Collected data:
┄┄┄┄┄┄┄┄┄┄
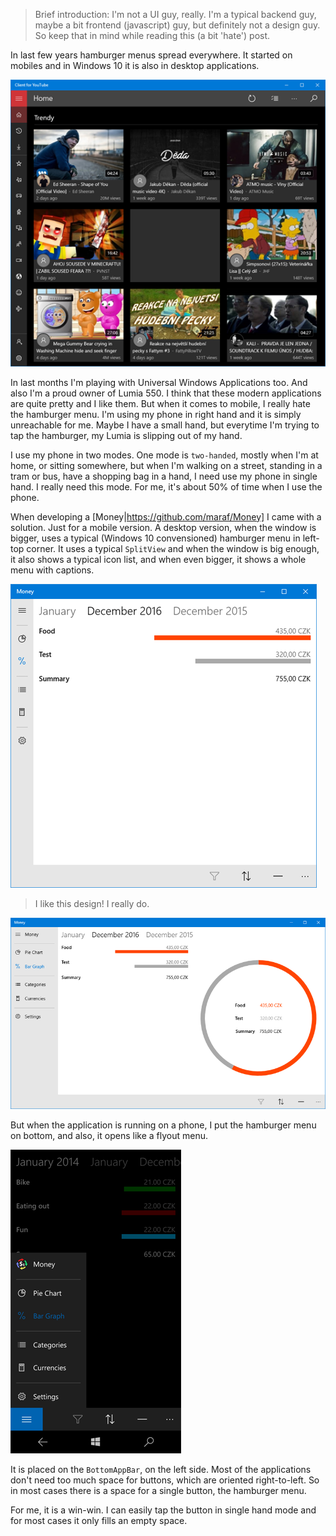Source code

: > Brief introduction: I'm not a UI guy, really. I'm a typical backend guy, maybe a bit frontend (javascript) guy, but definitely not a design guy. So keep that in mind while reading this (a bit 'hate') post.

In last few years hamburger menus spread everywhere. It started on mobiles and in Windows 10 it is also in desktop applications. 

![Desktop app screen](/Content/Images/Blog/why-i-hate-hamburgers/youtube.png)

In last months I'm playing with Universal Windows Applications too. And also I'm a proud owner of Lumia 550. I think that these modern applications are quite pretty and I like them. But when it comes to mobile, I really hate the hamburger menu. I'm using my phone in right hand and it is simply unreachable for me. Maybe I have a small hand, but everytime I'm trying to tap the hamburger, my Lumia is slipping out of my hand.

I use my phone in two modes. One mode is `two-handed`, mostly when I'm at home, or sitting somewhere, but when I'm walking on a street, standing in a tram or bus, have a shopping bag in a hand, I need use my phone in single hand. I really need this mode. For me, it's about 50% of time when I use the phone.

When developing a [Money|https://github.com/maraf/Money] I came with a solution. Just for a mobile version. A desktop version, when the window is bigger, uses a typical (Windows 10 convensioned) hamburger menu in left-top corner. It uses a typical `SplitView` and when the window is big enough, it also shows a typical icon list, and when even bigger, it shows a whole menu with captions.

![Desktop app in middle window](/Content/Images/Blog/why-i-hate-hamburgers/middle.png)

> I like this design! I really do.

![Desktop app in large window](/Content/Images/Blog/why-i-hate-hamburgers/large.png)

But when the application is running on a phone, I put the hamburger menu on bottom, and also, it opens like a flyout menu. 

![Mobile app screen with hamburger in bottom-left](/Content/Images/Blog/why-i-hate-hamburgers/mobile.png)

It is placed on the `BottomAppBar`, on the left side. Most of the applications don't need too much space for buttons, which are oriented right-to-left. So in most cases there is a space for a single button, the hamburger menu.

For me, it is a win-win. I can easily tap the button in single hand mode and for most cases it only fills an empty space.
┄┄┄┄┄┄┄┄┄┄
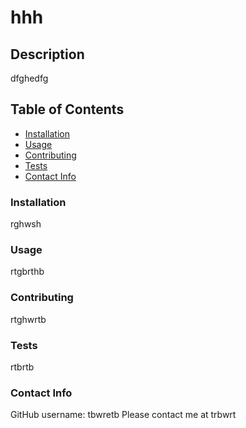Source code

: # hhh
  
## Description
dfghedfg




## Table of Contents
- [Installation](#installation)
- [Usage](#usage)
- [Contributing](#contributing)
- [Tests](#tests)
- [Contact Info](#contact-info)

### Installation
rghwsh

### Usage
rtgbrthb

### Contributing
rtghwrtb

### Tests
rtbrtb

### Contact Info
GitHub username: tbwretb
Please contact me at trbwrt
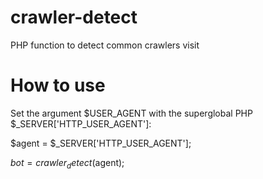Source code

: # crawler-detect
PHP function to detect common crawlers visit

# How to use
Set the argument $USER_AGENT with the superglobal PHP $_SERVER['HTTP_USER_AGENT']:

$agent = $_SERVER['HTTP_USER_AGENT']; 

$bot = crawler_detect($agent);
┄┄┄┄┄┄┄┄┄┄
- [YOUR INSTRUCTIONS] Reproduce every line above that contains the string "applications".

- [REPLY TO THE TASK]
In last few years hamburger menus spread everywhere. It started on mobiles and in Windows 10 it is also in desktop applications. 
In last months I'm playing with Universal Windows Applications too. And also I'm a proud owner of Lumia 550. I think that these modern applications are quite pretty and I like them. But when it comes to mobile, I really hate the hamburger menu. I'm using my phone in right hand and it is simply unreachable for me. Maybe I have a small hand, but everytime I'm trying to tap the hamburger, my Lumia is slipping out of my hand.
It is placed on the `BottomAppBar`, on the left side. Most of the applications don't need too much space for buttons, which are oriented right-to-left. So in most cases there is a space for a single button, the hamburger menu.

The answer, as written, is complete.